## Exercise prompt
Among the entries, find the lines with the string "mecas" and copy them.

## Records supplied
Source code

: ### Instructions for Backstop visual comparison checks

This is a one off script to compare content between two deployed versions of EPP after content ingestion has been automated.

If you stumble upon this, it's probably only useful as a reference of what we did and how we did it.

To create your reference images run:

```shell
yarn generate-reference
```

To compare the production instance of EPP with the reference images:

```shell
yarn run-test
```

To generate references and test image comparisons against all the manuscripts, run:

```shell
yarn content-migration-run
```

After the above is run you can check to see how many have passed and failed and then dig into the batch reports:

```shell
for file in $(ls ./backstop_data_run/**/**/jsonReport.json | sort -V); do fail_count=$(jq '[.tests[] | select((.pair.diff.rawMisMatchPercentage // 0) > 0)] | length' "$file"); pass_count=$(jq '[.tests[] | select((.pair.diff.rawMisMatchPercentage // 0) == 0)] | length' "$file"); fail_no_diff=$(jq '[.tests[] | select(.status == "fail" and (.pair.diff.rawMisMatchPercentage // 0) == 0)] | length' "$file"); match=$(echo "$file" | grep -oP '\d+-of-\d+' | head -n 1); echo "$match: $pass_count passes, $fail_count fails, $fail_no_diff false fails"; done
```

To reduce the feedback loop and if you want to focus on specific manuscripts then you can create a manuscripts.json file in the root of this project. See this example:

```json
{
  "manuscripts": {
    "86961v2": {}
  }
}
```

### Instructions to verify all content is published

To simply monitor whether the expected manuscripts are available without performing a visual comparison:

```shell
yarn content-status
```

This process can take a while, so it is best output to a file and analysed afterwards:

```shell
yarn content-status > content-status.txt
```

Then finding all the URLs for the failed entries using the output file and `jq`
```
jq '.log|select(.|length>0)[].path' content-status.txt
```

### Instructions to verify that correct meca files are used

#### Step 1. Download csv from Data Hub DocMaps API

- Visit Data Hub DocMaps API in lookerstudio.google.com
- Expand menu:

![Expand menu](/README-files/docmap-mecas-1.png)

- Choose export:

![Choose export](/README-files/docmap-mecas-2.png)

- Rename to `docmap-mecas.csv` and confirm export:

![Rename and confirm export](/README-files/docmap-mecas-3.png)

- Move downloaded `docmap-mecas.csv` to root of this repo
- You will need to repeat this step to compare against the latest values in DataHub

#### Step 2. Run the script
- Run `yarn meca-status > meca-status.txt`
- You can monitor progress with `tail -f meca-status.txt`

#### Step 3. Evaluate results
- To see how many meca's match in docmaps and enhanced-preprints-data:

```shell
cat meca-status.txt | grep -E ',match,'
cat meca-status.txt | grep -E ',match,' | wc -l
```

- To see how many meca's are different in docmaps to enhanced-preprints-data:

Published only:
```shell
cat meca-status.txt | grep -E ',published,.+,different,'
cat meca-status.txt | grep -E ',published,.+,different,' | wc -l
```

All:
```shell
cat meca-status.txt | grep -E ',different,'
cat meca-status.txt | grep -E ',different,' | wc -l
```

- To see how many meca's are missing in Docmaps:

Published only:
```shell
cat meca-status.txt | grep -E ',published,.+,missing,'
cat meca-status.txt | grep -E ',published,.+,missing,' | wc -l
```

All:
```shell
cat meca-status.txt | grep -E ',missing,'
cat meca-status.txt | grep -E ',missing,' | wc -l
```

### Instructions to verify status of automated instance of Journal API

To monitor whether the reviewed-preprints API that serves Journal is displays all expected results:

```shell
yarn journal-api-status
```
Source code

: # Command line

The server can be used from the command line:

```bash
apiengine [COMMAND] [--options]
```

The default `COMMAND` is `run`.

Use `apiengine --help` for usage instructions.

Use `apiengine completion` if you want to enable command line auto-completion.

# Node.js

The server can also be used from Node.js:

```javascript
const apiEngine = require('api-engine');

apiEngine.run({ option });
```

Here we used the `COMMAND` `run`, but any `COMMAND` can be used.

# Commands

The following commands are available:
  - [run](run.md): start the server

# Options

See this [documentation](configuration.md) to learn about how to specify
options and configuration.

## Response box
![Expand menu](/README-files/docmap-mecas-1.png)
![Choose export](/README-files/docmap-mecas-2.png)
- Rename to `docmap-mecas.csv` and confirm export:
![Rename and confirm export](/README-files/docmap-mecas-3.png)
- Move downloaded `docmap-mecas.csv` to root of this repo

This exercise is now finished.